Signal Integrity TUTORIAL





Need of Multilayer Board


The first basic thing a Multilayer board does is that it provides more routing space. Experiences PCB designers know how easy is it to drop down a via for power and ground nets. It would not have been easy without defining Power and Ground planes.

If a board is not very dense and does not has BGA ICs, you can probably do with a 4 Layer PCB. If it has a BGA of pitch greater than or equal to 0.8 mm pitch you can probably do it with 6 layers, assuming that the power nets are not many and BGA is not very big. For BGAs of pitch 0.65 mm or lower and many power nets 8 layers or more may be required.

This is just a general guidance. We would like to minimize the number of layers to keep the cost of PCB down. However, the multilayer PCB fulfills some important High Speed PCB design requirements. We must ensure that these requirements are fulfilled.

Power Plane for Impedance Requirements


SOme high Speed Signals need their characteristic impedance to have a certain value, like 50 ohms. For the characteristic impedance to have a fixed value like 50 Ohms , it needs to refer to a metallic place ( power or ground ) at a certain distance from it. The value of the characteristic impedance depends upon the distance of the power plane from the trace ( besides trace width and relative permittivity). We must place the power plane beneath the signal requiring their characteristic impedance to be have a fixed value.
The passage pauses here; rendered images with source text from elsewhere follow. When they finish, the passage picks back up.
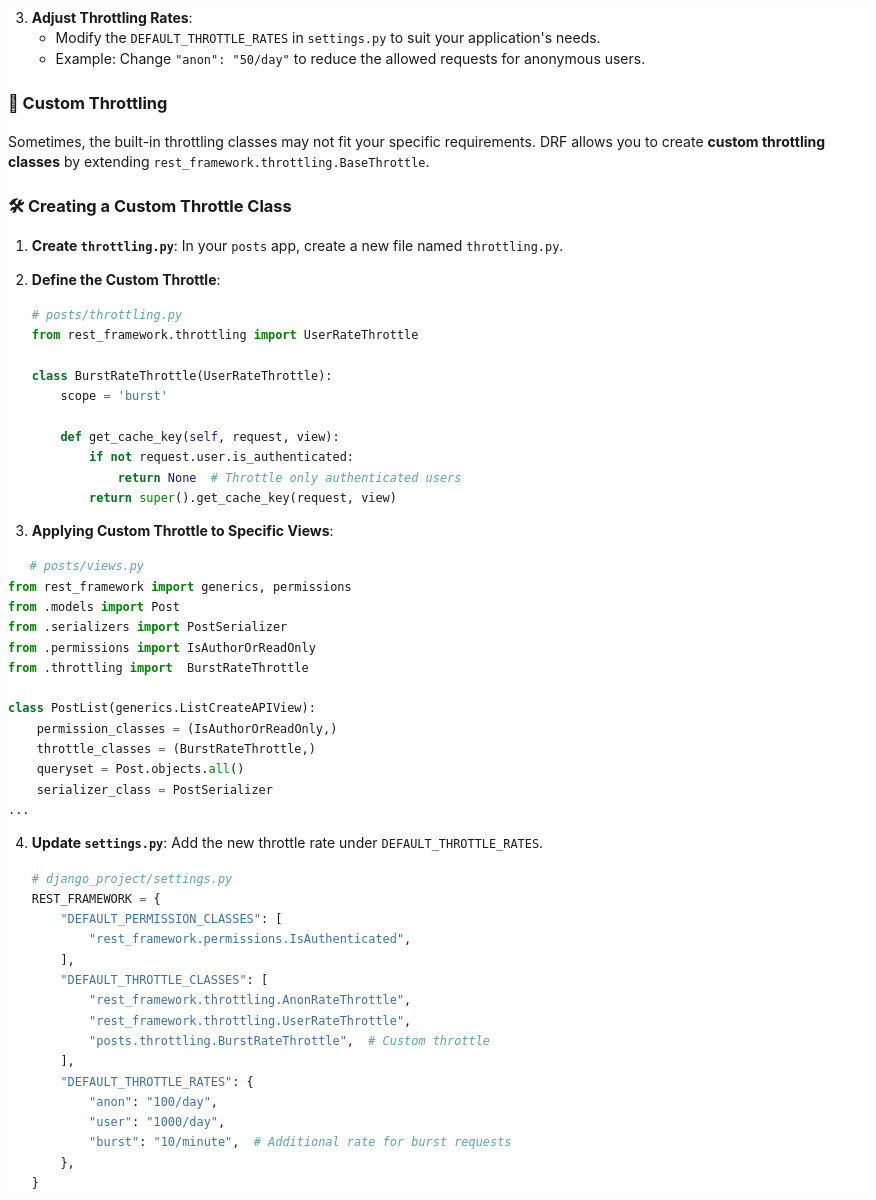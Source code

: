 3. **Adjust Throttling Rates**:
   - Modify the `DEFAULT_THROTTLE_RATES` in `settings.py` to suit your application's needs.
   - Example: Change `"anon": "50/day"` to reduce the allowed requests for anonymous users.

### 🔹 Custom Throttling

Sometimes, the built-in throttling classes may not fit your specific requirements. DRF allows you to create **custom throttling classes** by extending `rest_framework.throttling.BaseThrottle`.

### 🛠️ Creating a Custom Throttle Class

1. **Create `throttling.py`**:
   In your `posts` app, create a new file named `throttling.py`.

2. **Define the Custom Throttle**:
   ```python
   # posts/throttling.py
   from rest_framework.throttling import UserRateThrottle

   class BurstRateThrottle(UserRateThrottle):
       scope = 'burst'

       def get_cache_key(self, request, view):
           if not request.user.is_authenticated:
               return None  # Throttle only authenticated users
           return super().get_cache_key(request, view)
   ```

3. **Applying Custom Throttle to Specific Views**:
```python
   # posts/views.py
from rest_framework import generics, permissions
from .models import Post
from .serializers import PostSerializer
from .permissions import IsAuthorOrReadOnly   
from .throttling import  BurstRateThrottle

class PostList(generics.ListCreateAPIView):
    permission_classes = (IsAuthorOrReadOnly,) 
    throttle_classes = (BurstRateThrottle,)
    queryset = Post.objects.all()
    serializer_class = PostSerializer
...
```
4. **Update `settings.py`**:
   Add the new throttle rate under `DEFAULT_THROTTLE_RATES`.

   ```python
   # django_project/settings.py
   REST_FRAMEWORK = {
       "DEFAULT_PERMISSION_CLASSES": [
           "rest_framework.permissions.IsAuthenticated",
       ],
       "DEFAULT_THROTTLE_CLASSES": [
           "rest_framework.throttling.AnonRateThrottle",
           "rest_framework.throttling.UserRateThrottle",
           "posts.throttling.BurstRateThrottle",  # Custom throttle
       ],
       "DEFAULT_THROTTLE_RATES": {
           "anon": "100/day",
           "user": "1000/day",
           "burst": "10/minute",  # Additional rate for burst requests
       },
   }
   ```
Power Plane for Power Supply Requirement


The second important function of a power plane is that it provides a return path for the power signals. Without Power planes the power signals would have to travel to the thin traces. The traces have inductance, because of which fast returning current may induce noise in the power system.

Power Plane and Stitching Capacitors


It is often happens that we have many power islands in a single power plane. In this scenario we must be careful while routing the controlled impedance traces which pass accross the power islands junctions. We must place the stiching capacitors at the juncions of the power islands.The stitching capacitors provide the AC return path and keeps the impedence constant during the flight of the controlled impedance nets.

A typical 4 Layer stack up


A typical 4 Layer Stackup looks as follows

Signal 1
Ground
Power
Signal 2

Notice that the Ground and Power are interchangeable. If it this PCB has many power islands AND there are controlled impedance traces, then it may be a better idea to keep all the controlled impedance traces on Signal 1 and Ground on Layer 2. If controlled impedance traces refer the power planes it must not either crtoss the split power plane junctions. If it is unavoidable to pass the split power plane junctions, we should place stitching capacitors.

A typical 6 Layer stack up


A 4 layer stackup is pretty much straight forward. A 6 layer stack up can have a number of variations. We should know the reasons behind choice of these variations and select the one that suites our requirements.

A typical 6 Layer Stackup looks as follows

Signal 1
Ground
Signal 2
Signal 3
Power
Signal 4

In this stack up the separation between signal1 and signal2 will be as large as possible to avoid any potentila cross talk. Care must be taken not to route traces in parallel along signal 2 and signal 3.

All 4 signalling layers can refer to at least on power plane. So all the four signalling layers can have controlled impedance traces.

One practical problem with this stack up is the lack of the power planes. A typical microprocessor based system will need many small power islands, for which a single power plane is not sufficient. In this scenario some of the power islands will have to be on signal2 and/or Power plane. If you find the things hard you may use 8 Layer stack up.

A typical 8 Layer stack up


A 4 layer stackup is pretty much straight forward. A 6 layer stack up can have a number of variations. We should know the reasons behind choice of these variations and select the one that suites our requirements.

A typical 8 Layer Stackup looks as follows

Signal 1
Ground
Signal 2
Power
Ground
Signal 3
Power
Signal 4

The 8 Layer stack up provides ample routing space for multiple power islands. In the above typical stack up all signalling layers have at least one referencing power plane. The only issue with is power plane is that the space for routing signalling routes may be too small.There are two ground layers while only one may be sufficient. If the routing space is enough this stack up is good, otherwise you may explore alternative stack ups.